What the task asks:
Since the pictures are not wanted, retype the listing below exactly and without them.

Material for this exercise:
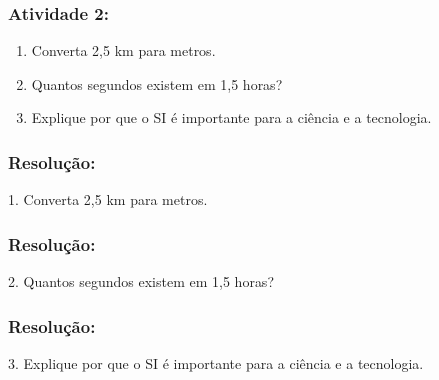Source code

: \documentclass[12pt]{beamer}
\begin{document}
\begin{frame}
    \frametitle{Atividade 2:}
    \begin{enumerate}
        \item Converta 2,5 km para metros.
        \item Quantos segundos existem em 1,5 horas?
        \item Explique por que o SI é importante para a ciência e a tecnologia.
    \end{enumerate}

\end{frame}

\begin{frame}
    \frametitle{Resolução:}
        1. Converta 2,5 km para metros.
        \vspace{6cm}
    
\end{frame}

\begin{frame}
    \frametitle{Resolução:}
        2. Quantos segundos existem em 1,5 horas?
        \vspace{6cm}
    
\end{frame}

\begin{frame}
    \frametitle{Resolução:}
        3. Explique por que o SI é importante para a ciência e a tecnologia.
        \vspace{6cm}
    
\end{frame}
\end{document}
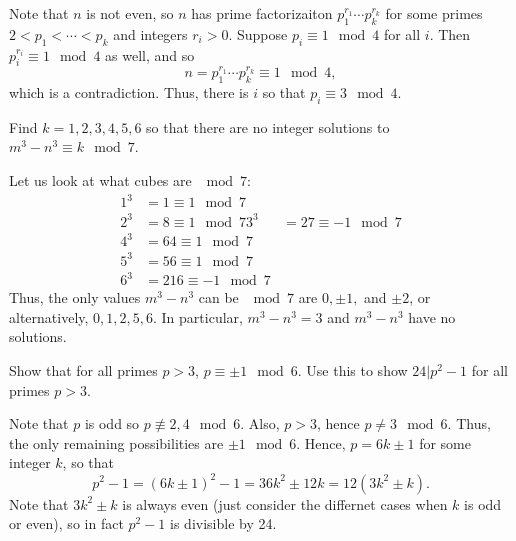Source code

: \documentclass[11pt,dvipsnames]{book}
\numberwithin{equation}{section} %
\numberwithin{figure}{section} %
\numberwithin{table}{section} %
\begin{document}
\begin{exercise}
\begin{exercise}
\begin{solution}
Note that $n$ is not even, so $n$ has prime factorizaiton $p_{1}^{r_{1}}\cdots p_{k}^{r_{k}}$ for some primes $2<p_{1}<\cdots < p_{k}$ and integers $r_{i}>0$. Suppose $p_{i}\equiv 1 \mod 4$ for all $i$. Then $p_{i}^{r_{i}}\equiv 1 \mod 4$ as well, and so
\[
n=p_{1}^{r_{1}}\cdots p_{k}^{r_{k}}\equiv 1 \mod 4,
\]
which is a contradiction. Thus, there is $i$ so that $p_{i}\equiv 3\mod 4$.


\end{solution}

\end{exercise}

\begin{exercise}
Find $k=1,2,3,4,5,6$ so that there are no integer solutions to $m^3-n^3\equiv k\mod 7$.

\begin{solution}
Let us look at what cubes are $\mod 7$:
\begin{align*}
1^3 & =1\equiv 1 \mod 7 \\
2^3 & =8 \equiv 1 \mod 7
3^3 & =27 \equiv -1 \mod 7 \\
4^3 & =64 \equiv 1 \mod 7\\
5^3 & =56\equiv 1 \mod 7\\
6^3 & = 216 \equiv -1 \mod 7
\end{align*}
Thus, the only values $m^3-n^3$ can be $\mod 7$ are $0,\pm 1,$ and $\pm 2$, or alternatively, $0,1,2,5,6$. In particular, $m^3-n^3=3$ and $m^3-n^3$ have no solutions.

\end{solution}

\end{exercise}



\begin{exercise} Show that for all primes $p>3$, $p\equiv \pm 1\mod 6$. Use this to show $24|p^2-1$ for all primes $p>3$.

\begin{solution}
Note that $p$ is odd so $p\not\equiv 2,4\mod 6$. Also, $p>3$, hence $p\neq 3\mod 6$. Thus, the only remaining possibilities are $\pm 1 \mod  6$. Hence, $p=6k\pm 1$ for some integer $k$, so that
\[
p^2-1 = (6k\pm 1)^2-1=36k^2\pm 12k=12(3k^2\pm k).
\]
Note that $3k^2\pm k$ is always even (just consider the differnet cases when $k$ is odd or even), so in fact $p^2-1$ is divisible by 24. 



\end{solution}


\end{exercise}
\end{exercise}
\end{document}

Exercise response:
Source code

: \documentclass[12pt]{beamer}
\begin{document}
\begin{frame}
    \frametitle{Atividade 2:}
    \begin{enumerate}
        \item Converta 2,5 km para metros.
        \item Quantos segundos existem em 1,5 horas?
        \item Explique por que o SI é importante para a ciência e a tecnologia.
    \end{enumerate}

\end{frame}

\begin{frame}
    \frametitle{Resolução:}
        1. Converta 2,5 km para metros.
        \vspace{6cm}
    
\end{frame}

\begin{frame}
    \frametitle{Resolução:}
        2. Quantos segundos existem em 1,5 horas?
        \vspace{6cm}
    
\end{frame}

\begin{frame}
    \frametitle{Resolução:}
        3. Explique por que o SI é importante para a ciência e a tecnologia.
        \vspace{6cm}
    
\end{frame}
\end{document}
Source code

: \documentclass[11pt,dvipsnames]{book}
\numberwithin{equation}{section} %
\numberwithin{figure}{section} %
\numberwithin{table}{section} %
\begin{document}
\begin{exercise}
\begin{exercise}
\begin{solution}
Note that $n$ is not even, so $n$ has prime factorizaiton $p_{1}^{r_{1}}\cdots p_{k}^{r_{k}}$ for some primes $2<p_{1}<\cdots < p_{k}$ and integers $r_{i}>0$. Suppose $p_{i}\equiv 1 \mod 4$ for all $i$. Then $p_{i}^{r_{i}}\equiv 1 \mod 4$ as well, and so
\[
n=p_{1}^{r_{1}}\cdots p_{k}^{r_{k}}\equiv 1 \mod 4,
\]
which is a contradiction. Thus, there is $i$ so that $p_{i}\equiv 3\mod 4$.


\end{solution}

\end{exercise}

\begin{exercise}
Find $k=1,2,3,4,5,6$ so that there are no integer solutions to $m^3-n^3\equiv k\mod 7$.

\begin{solution}
Let us look at what cubes are $\mod 7$:
\begin{align*}
1^3 & =1\equiv 1 \mod 7 \\
2^3 & =8 \equiv 1 \mod 7
3^3 & =27 \equiv -1 \mod 7 \\
4^3 & =64 \equiv 1 \mod 7\\
5^3 & =56\equiv 1 \mod 7\\
6^3 & = 216 \equiv -1 \mod 7
\end{align*}
Thus, the only values $m^3-n^3$ can be $\mod 7$ are $0,\pm 1,$ and $\pm 2$, or alternatively, $0,1,2,5,6$. In particular, $m^3-n^3=3$ and $m^3-n^3$ have no solutions.

\end{solution}

\end{exercise}



\begin{exercise} Show that for all primes $p>3$, $p\equiv \pm 1\mod 6$. Use this to show $24|p^2-1$ for all primes $p>3$.

\begin{solution}
Note that $p$ is odd so $p\not\equiv 2,4\mod 6$. Also, $p>3$, hence $p\neq 3\mod 6$. Thus, the only remaining possibilities are $\pm 1 \mod  6$. Hence, $p=6k\pm 1$ for some integer $k$, so that
\[
p^2-1 = (6k\pm 1)^2-1=36k^2\pm 12k=12(3k^2\pm k).
\]
Note that $3k^2\pm k$ is always even (just consider the differnet cases when $k$ is odd or even), so in fact $p^2-1$ is divisible by 24. 



\end{solution}


\end{exercise}
\end{exercise}
\end{document}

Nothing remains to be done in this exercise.